Это время серьезно повлияло на Дега – он стал работать в совершенно ином направлении. Палитра его осветлилась. До этого у него был переизбыток темных оттенков в работах. Одним из ярких примеров такого рода является портрет семьи Беллелли («Семья Беллелли», (Семейный портрет)) его итальянских родственников. На картине изображена чета Белелли, Джакомо и Лаура, и двое их детей. Этот портрет является одним из шедевров, попытаемся понять почему. При внимательном рассмотрении в нем ощущается некая чарующая сила. Уже тогда Дега начал работать на контрастах, полный смысл которых мы поймем, когда будем говорить о работах его балетного цикла. Позже этот прием он будет использовать в своих последующих работах.
Э. Дега. Семья Беллелли (Семейный портрет). 1867. Музей Орсе. Париж
Дега применил интересный подход в изображении семейной сцены. Недалеко от мужа стоит беременная жена с отсутствующим взглядом, объединяет их только наличие детей, ведущих себя достаточно непосредственно. Например, одна девочка села, поджав ногу под себя. Как уже говорилось выше, в то время художники специально выстраивали композицию, заставляя модели располагаться должным образом, фиксируя положение тел. А для Дега уже тогда был непреложным принцип: он изображает модель в ее естественном состоянии. Также натурально художник передает состояние мужа: как только супруга зашла в комнату с детьми, он оторвался от своих дел, чтобы посмотреть в сторону вошедших. Хотя ничего особенного он до этого визита не делал, сидел перед камином, предаваясь своим мыслям, проводя время в праздности. И вот зашла супруга – раздражающая, и даже, возможно, ему давно ставшая чужой. Ощущается напряжение в воздухе – все исчерпано, все в прошлом, все восторги прошли и чувства остыли, и на смену им пришла привычка, рутинность семейной жизни, когда каждый день похож на предыдущий, день за днем происходит одно и то же.
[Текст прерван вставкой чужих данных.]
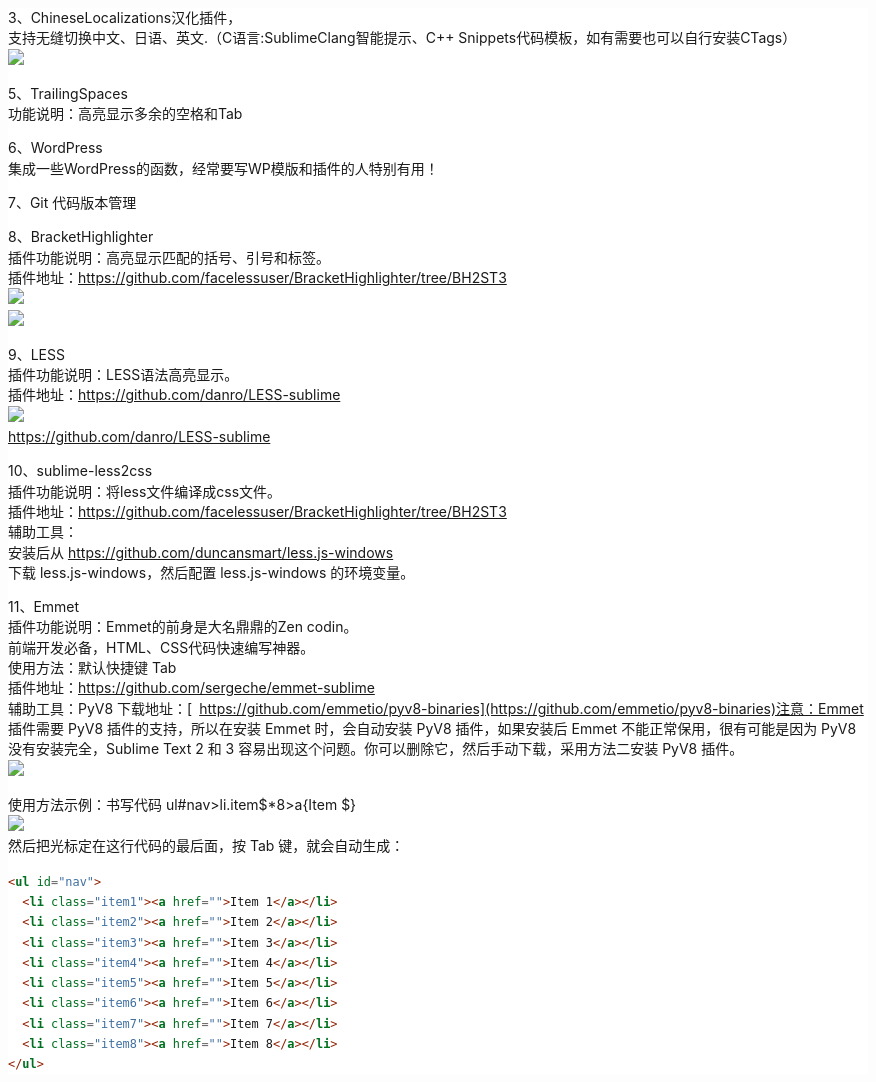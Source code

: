 3、ChineseLocalizations汉化插件，  
支持无缝切换中文、日语、英文.（C语言:SublimeClang智能提示、C++ Snippets代码模板，如有需要也可以自行安装CTags）  
![](http://r.photo.store.qq.com/psb?/57f6398e-db93-428d-8871-6d2527ad188f/SnkbBF2*8piTKz0TMyiOqy06foStuTRl51CTdMND6UE!/o/dL4AAAAAAAAA&ek=1&kp=1&pt=0&bo=XAJ7AVwCewEDEDU!&tl=1&su=093380017&tm=1555254000&sce=0-12-12&rf=2-9)  

5、TrailingSpaces  
功能说明：高亮显示多余的空格和Tab  

6、WordPress  
集成一些WordPress的函数，经常要写WP模版和插件的人特别有用！  

7、Git 代码版本管理  

8、BracketHighlighter  
插件功能说明：高亮显示匹配的括号、引号和标签。  
插件地址：<https://github.com/facelessuser/BracketHighlighter/tree/BH2ST3>  
![](http://r.photo.store.qq.com/psb?/57f6398e-db93-428d-8871-6d2527ad188f/k6h6iyYjk7XcNpF1PDXG58CBkokHb9Nv2PL54a17.UE!/o/dFIBAAAAAAAA&ek=1&kp=1&pt=0&bo=cAM.AXADPgEDIAU!&tl=1&su=0122831905&tm=1555254000&sce=0-12-12&rf=2-9)  
![](https://github.com/facelessuser/BracketHighlighter/tree/BH2ST3)  

9、LESS  
插件功能说明：LESS语法高亮显示。  
插件地址：<https://github.com/danro/LESS-sublime>  
![](http://r.photo.store.qq.com/psb?/57f6398e-db93-428d-8871-6d2527ad188f/4QAXpXXlV8DXZpRqQhdfxAUw6cg6Mxxlf8EJjJQ9mzE!/o/dL4AAAAAAAAA&ek=1&kp=1&pt=0&bo=1AK.AdQCvgEDIAU!&tl=1&su=0238777329&tm=1555254000&sce=0-12-12&rf=2-9)  
<https://github.com/danro/LESS-sublime>  

10、sublime-less2css  
插件功能说明：将less文件编译成css文件。  
插件地址：<https://github.com/facelessuser/BracketHighlighter/tree/BH2ST3>  
辅助工具：  
安装后从 <https://github.com/duncansmart/less.js-windows>  
下载 less.js-windows，然后配置 less.js-windows 的环境变量。  

11、Emmet  
插件功能说明：Emmet的前身是大名鼎鼎的Zen codin。  
前端开发必备，HTML、CSS代码快速编写神器。  
使用方法：默认快捷键 Tab  
插件地址：<https://github.com/sergeche/emmet-sublime>  
辅助工具：PyV8 下载地址：[ https://github.com/emmetio/pyv8-binaries](https://github.com/emmetio/pyv8-binaries)注意：Emmet 插件需要 PyV8 插件的支持，所以在安装 Emmet 时，会自动安装 PyV8 插件，如果安装后 Emmet 不能正常保用，很有可能是因为 PyV8 没有安装完全，Sublime Text 2 和 3 容易出现这个问题。你可以删除它，然后手动下载，采用方法二安装 PyV8 插件。  
 ![](http://r.photo.store.qq.com/psb?/57f6398e-db93-428d-8871-6d2527ad188f/A9Tn3ZoDGt9rqqU1w4cJgkqS01kRvFtf1QEg.uKHj6U!/o/dL4AAAAAAAAA&ek=1&kp=1&pt=0&bo=vgIwAb4CMAEDEDU!&tl=1&su=0209893601&tm=1555254000&sce=0-12-12&rf=2-9)  

使用方法示例：书写代码 ul#nav>li.item$\*8>a{Item $}  
 ![](http://r.photo.store.qq.com/psb?/57f6398e-db93-428d-8871-6d2527ad188f/om07G9j98w4Xeac2hk*8TktJn0J9xOUszqmgKGLnFuA!/o/dL8AAAAAAAAA&ek=1&kp=1&pt=0&bo=WAMLAlgDCwIDMBU!&tl=1&su=049324449&tm=1555254000&sce=0-12-12&rf=2-9)  
然后把光标定在这行代码的最后面，按 Tab 键，就会自动生成：  

```html
<ul id="nav">
  <li class="item1"><a href="">Item 1</a></li>
  <li class="item2"><a href="">Item 2</a></li>
  <li class="item3"><a href="">Item 3</a></li>
  <li class="item4"><a href="">Item 4</a></li>
  <li class="item5"><a href="">Item 5</a></li>
  <li class="item6"><a href="">Item 6</a></li>
  <li class="item7"><a href="">Item 7</a></li>
  <li class="item8"><a href="">Item 8</a></li>
</ul>
```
Единственное теплое чувство, которое связывает их, – это дети. Вот они – чистые, непорочные, ни о чем не догадывающиеся, ни о чем не подозревающие, ведущие себя непринужденно. Одна обратилась к отцу. И он повернул к ней голову. Другая смотрит в пространство, предаваясь своим размышлениям. Центром композиции является белый фартучек на ней, который притягивает взгляд. А муж и жена выглядят как второстепенные персонажи. Здесь главное – дети, иными словами, главное – будущее.
Обратимся на минуту к собственному восприятию. Мы все время живем как бы ожиданием будущего, своих чаяний, потому что прошлое отходит на задний план и как бы перестает существовать. Но, с другой стороны, оно важно, потому что, только опираясь на него, можно произвести какую-то переоценку ценностей. По сути, мы всегда стоим одной ногой в будущем. Так Дега в картине демонстрирует контраст: то, что по отношению ко всему выглядит приглушенно, – это в прошлом, а то, что ярко – это дети, которые стремятся в будущее. Стоит обратить внимание читателя на то, что нам самим предстоит стараться выстраивать некую фабулу картины. Вплоть до того, что можем сконструировать в своем воображении некое будущее: отношения между повзрослевшими детьми и старшим поколением, тогда, когда они станут более независимыми и их ничего не будет связывать со старшими, когда невольно будет возникать вопрос: с кем из родителей у них будут более нежные и теплые отношения?